(SUPPLIED DATA Opens)

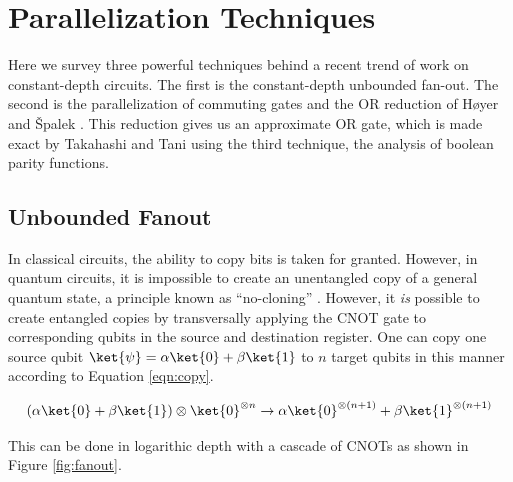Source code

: \section{Parallelization Techniques}
\label{sec:parallel}

Here we survey three powerful techniques behind a recent trend of work on
constant-depth circuits. The first is the constant-depth unbounded fan-out.
The second is the parallelization of
commuting gates and the \textsc{OR} reduction of H{\o}yer and {\v S}palek
\cite{Hoyer2002}. This reduction gives us an approximate \textsc{OR} gate,
which is made exact by Takahashi and Tani \cite{Takahashi2011} using the
third technique, the analysis of boolean parity functions.

\subsection{Unbounded Fanout}

In classical
circuits, the ability to copy bits is taken for granted. However,
in quantum circuits,
it is impossible to create an unentangled copy of a general quantum state, a
principle known as ``no-cloning'' \cite{Nielsen2000}. However,
it \emph{is} possible to create entangled copies by transversally applying
the CNOT gate to corresponding qubits in the source and destination register.
One can copy one source qubit $\ket{\psi} = \alpha \ket{0} + \beta \ket{1}$
to $n$ target qubits in this manner according to Equation \ref{eqn:copy}.

\begin{equation}
(\alpha \ket{0} + \beta \ket{1}) \otimes \ket{0}^{\otimes n} \rightarrow
\alpha \ket{0}^{\otimes (n+1)} + \beta \ket{1}^{\otimes (n+1)}
\label{eqn:copy}
\end{equation}

This can be done in logarithic depth with a cascade of CNOTs as shown
in Figure \ref{fig:fanout}.

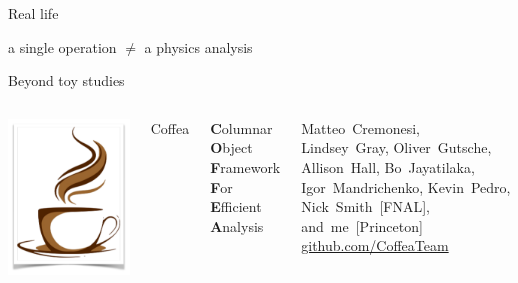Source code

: \documentclass[aspectratio=169]{beamer}
\begin{document}
\begin{frame}{Real life}
\vspace{0.5 cm}
\LARGE
\begin{center}
a single operation $\ne$ a physics analysis
\end{center}
\end{frame}

\begin{frame}{Beyond toy studies}
\vspace{0.5 cm}
\begin{columns}
\includegraphics[width=\linewidth]{coffea-logo.png}

\hspace{-0.2 cm}\Huge Coffea

\vspace{0.25 cm}
\large {\bf C}olumnar {\bf O}bject {\bf F}ramework {\bf F}or {\bf E}fficient {\bf A}nalysis

\vspace{0.25 cm}
\normalsize Matteo~Cremonesi, Lindsey~Gray, Oliver~Gutsche, Allison~Hall, Bo~Jayatilaka, Igor~Mandrichenko, Kevin~Pedro, Nick~Smith~[FNAL], and~me~[Princeton] \hfill \textcolor{blue}{\url{github.com/CoffeaTeam}}
\end{columns}


\end{frame}
\end{document}

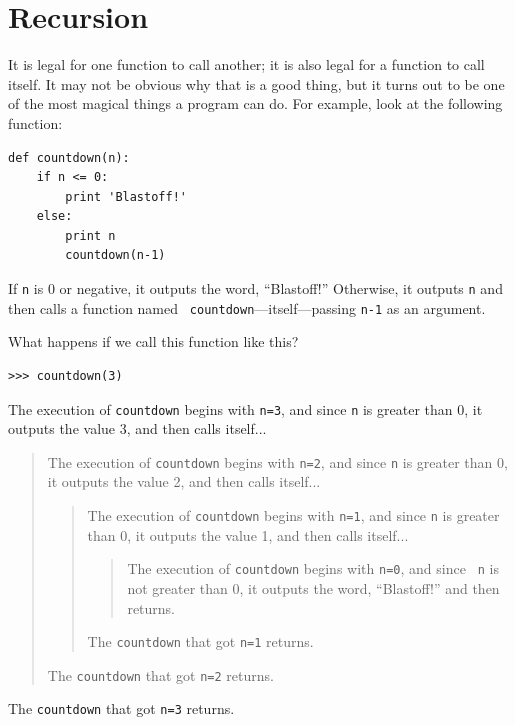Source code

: \documentclass[10pt]{book}
\begin{document}
\section{Recursion}
\label{recursion}

It is legal for one function to call another;
it is also legal for a function to call itself.  It may not be obvious
why that is a good thing, but it turns out to be one of the most
magical things a program can do.
For example, look at the following function:

\beforeverb
\begin{verbatim}
def countdown(n):
    if n <= 0:
        print 'Blastoff!'
    else:
        print n
        countdown(n-1)
\end{verbatim}
\afterverb
%
If {\tt n} is 0 or negative, it outputs the word, ``Blastoff!''
Otherwise, it outputs {\tt n} and then calls a function named {\tt
countdown}---itself---passing {\tt n-1} as an argument.

What happens if we call this function like this?

\beforeverb
\begin{verbatim}
>>> countdown(3)
\end{verbatim}
\afterverb
%
The execution of {\tt countdown} begins with {\tt n=3}, and since
{\tt n} is greater than 0, it outputs the value 3, and then calls itself...

\begin{quote}
The execution of {\tt countdown} begins with {\tt n=2}, and since
{\tt n} is greater than 0, it outputs the value 2, and then calls itself...

\begin{quote}
The execution of {\tt countdown} begins with {\tt n=1}, and since
{\tt n} is greater than 0, it outputs the value 1, and then calls itself...

\begin{quote}
The execution of {\tt countdown} begins with {\tt n=0}, and since {\tt
n} is not greater than 0, it outputs the word, ``Blastoff!'' and then
returns.
\end{quote}

The {\tt countdown} that got {\tt n=1} returns.
\end{quote}

The {\tt countdown} that got {\tt n=2} returns.
\end{quote}

The {\tt countdown} that got {\tt n=3} returns.
\end{document}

(SUPPLIED DATA Closes)

## WHAT IS BEING ASKED
Each line of the data above must be reproduced as written. Skip the pictures.

## RESPONSE
Source code

: \section{Parallelization Techniques}
\label{sec:parallel}

Here we survey three powerful techniques behind a recent trend of work on
constant-depth circuits. The first is the constant-depth unbounded fan-out.
The second is the parallelization of
commuting gates and the \textsc{OR} reduction of H{\o}yer and {\v S}palek
\cite{Hoyer2002}. This reduction gives us an approximate \textsc{OR} gate,
which is made exact by Takahashi and Tani \cite{Takahashi2011} using the
third technique, the analysis of boolean parity functions.

\subsection{Unbounded Fanout}

In classical
circuits, the ability to copy bits is taken for granted. However,
in quantum circuits,
it is impossible to create an unentangled copy of a general quantum state, a
principle known as ``no-cloning'' \cite{Nielsen2000}. However,
it \emph{is} possible to create entangled copies by transversally applying
the CNOT gate to corresponding qubits in the source and destination register.
One can copy one source qubit $\ket{\psi} = \alpha \ket{0} + \beta \ket{1}$
to $n$ target qubits in this manner according to Equation \ref{eqn:copy}.

\begin{equation}
(\alpha \ket{0} + \beta \ket{1}) \otimes \ket{0}^{\otimes n} \rightarrow
\alpha \ket{0}^{\otimes (n+1)} + \beta \ket{1}^{\otimes (n+1)}
\label{eqn:copy}
\end{equation}

This can be done in logarithic depth with a cascade of CNOTs as shown
in Figure \ref{fig:fanout}.

Source code

: \documentclass[aspectratio=169]{beamer}
\begin{document}
\begin{frame}{Real life}
\vspace{0.5 cm}
\LARGE
\begin{center}
a single operation $\ne$ a physics analysis
\end{center}
\end{frame}

\begin{frame}{Beyond toy studies}
\vspace{0.5 cm}
\begin{columns}
\includegraphics[width=\linewidth]{coffea-logo.png}

\hspace{-0.2 cm}\Huge Coffea

\vspace{0.25 cm}
\large {\bf C}olumnar {\bf O}bject {\bf F}ramework {\bf F}or {\bf E}fficient {\bf A}nalysis

\vspace{0.25 cm}
\normalsize Matteo~Cremonesi, Lindsey~Gray, Oliver~Gutsche, Allison~Hall, Bo~Jayatilaka, Igor~Mandrichenko, Kevin~Pedro, Nick~Smith~[FNAL], and~me~[Princeton] \hfill \textcolor{blue}{\url{github.com/CoffeaTeam}}
\end{columns}


\end{frame}
\end{document}

Source code

: \documentclass[10pt]{book}
\begin{document}
\section{Recursion}
\label{recursion}

It is legal for one function to call another;
it is also legal for a function to call itself.  It may not be obvious
why that is a good thing, but it turns out to be one of the most
magical things a program can do.
For example, look at the following function:

\beforeverb
\begin{verbatim}
def countdown(n):
    if n <= 0:
        print 'Blastoff!'
    else:
        print n
        countdown(n-1)
\end{verbatim}
\afterverb
%
If {\tt n} is 0 or negative, it outputs the word, ``Blastoff!''
Otherwise, it outputs {\tt n} and then calls a function named {\tt
countdown}---itself---passing {\tt n-1} as an argument.

What happens if we call this function like this?

\beforeverb
\begin{verbatim}
>>> countdown(3)
\end{verbatim}
\afterverb
%
The execution of {\tt countdown} begins with {\tt n=3}, and since
{\tt n} is greater than 0, it outputs the value 3, and then calls itself...

\begin{quote}
The execution of {\tt countdown} begins with {\tt n=2}, and since
{\tt n} is greater than 0, it outputs the value 2, and then calls itself...

\begin{quote}
The execution of {\tt countdown} begins with {\tt n=1}, and since
{\tt n} is greater than 0, it outputs the value 1, and then calls itself...

\begin{quote}
The execution of {\tt countdown} begins with {\tt n=0}, and since {\tt
n} is not greater than 0, it outputs the word, ``Blastoff!'' and then
returns.
\end{quote}

The {\tt countdown} that got {\tt n=1} returns.
\end{quote}

The {\tt countdown} that got {\tt n=2} returns.
\end{quote}

The {\tt countdown} that got {\tt n=3} returns.
\end{document}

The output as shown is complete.